§ TASK ITEM: Reproduce exactly the lines below from the one containing "void vecAdd(float* h_A, float*" through the one containing "for (int i = 0; i < n; i++) h_C[i] = 0;", including both, and nothing else.

[Data excerpts]
Content starts

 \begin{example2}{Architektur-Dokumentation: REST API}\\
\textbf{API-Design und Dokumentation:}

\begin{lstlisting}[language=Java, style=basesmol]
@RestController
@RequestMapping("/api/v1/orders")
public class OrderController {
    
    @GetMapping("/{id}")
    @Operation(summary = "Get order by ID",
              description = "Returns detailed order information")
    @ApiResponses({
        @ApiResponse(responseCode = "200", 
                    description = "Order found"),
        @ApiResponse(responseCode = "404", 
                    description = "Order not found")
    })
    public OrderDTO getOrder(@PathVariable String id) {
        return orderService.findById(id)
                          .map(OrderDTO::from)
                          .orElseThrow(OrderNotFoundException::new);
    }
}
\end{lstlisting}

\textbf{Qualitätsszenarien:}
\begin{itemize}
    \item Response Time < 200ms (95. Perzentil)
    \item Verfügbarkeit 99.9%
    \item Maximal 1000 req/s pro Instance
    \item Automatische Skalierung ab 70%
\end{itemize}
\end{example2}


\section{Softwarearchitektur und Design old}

Content ends
Content starts

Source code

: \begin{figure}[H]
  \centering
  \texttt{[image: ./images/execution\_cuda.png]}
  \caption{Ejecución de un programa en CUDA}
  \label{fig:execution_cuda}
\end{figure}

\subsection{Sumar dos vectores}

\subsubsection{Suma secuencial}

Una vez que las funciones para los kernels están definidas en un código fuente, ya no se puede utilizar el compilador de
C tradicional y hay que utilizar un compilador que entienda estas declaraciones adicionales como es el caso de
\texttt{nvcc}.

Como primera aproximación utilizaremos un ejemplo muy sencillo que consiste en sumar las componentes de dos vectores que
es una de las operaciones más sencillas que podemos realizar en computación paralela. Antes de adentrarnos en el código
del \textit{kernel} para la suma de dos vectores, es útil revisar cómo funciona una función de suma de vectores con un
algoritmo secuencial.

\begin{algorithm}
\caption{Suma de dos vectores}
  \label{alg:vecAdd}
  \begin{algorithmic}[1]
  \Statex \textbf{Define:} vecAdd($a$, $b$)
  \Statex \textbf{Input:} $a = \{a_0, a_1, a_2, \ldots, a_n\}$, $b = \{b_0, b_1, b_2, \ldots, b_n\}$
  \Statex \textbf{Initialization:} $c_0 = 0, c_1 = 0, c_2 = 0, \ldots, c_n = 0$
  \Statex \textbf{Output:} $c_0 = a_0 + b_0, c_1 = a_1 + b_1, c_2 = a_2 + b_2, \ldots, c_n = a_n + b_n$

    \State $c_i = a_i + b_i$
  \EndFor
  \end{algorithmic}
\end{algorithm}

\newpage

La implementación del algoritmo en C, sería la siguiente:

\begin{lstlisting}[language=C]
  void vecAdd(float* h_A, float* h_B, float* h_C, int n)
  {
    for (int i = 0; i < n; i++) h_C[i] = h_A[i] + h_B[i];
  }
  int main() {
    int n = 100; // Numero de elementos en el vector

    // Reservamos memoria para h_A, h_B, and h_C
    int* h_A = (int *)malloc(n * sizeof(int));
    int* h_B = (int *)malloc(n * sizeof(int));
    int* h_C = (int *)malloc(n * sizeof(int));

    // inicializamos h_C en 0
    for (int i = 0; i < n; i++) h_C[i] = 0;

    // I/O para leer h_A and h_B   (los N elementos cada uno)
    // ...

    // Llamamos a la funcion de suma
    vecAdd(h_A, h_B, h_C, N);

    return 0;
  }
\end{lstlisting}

Content ends

§ THE ANSWER:
  void vecAdd(float* h_A, float* h_B, float* h_C, int n)
  {
    for (int i = 0; i < n; i++) h_C[i] = h_A[i] + h_B[i];
  }
  int main() {
    int n = 100; // Numero de elementos en el vector

    // Reservamos memoria para h_A, h_B, and h_C
    int* h_A = (int *)malloc(n * sizeof(int));
    int* h_B = (int *)malloc(n * sizeof(int));
    int* h_C = (int *)malloc(n * sizeof(int));

    // inicializamos h_C en 0
    for (int i = 0; i < n; i++) h_C[i] = 0;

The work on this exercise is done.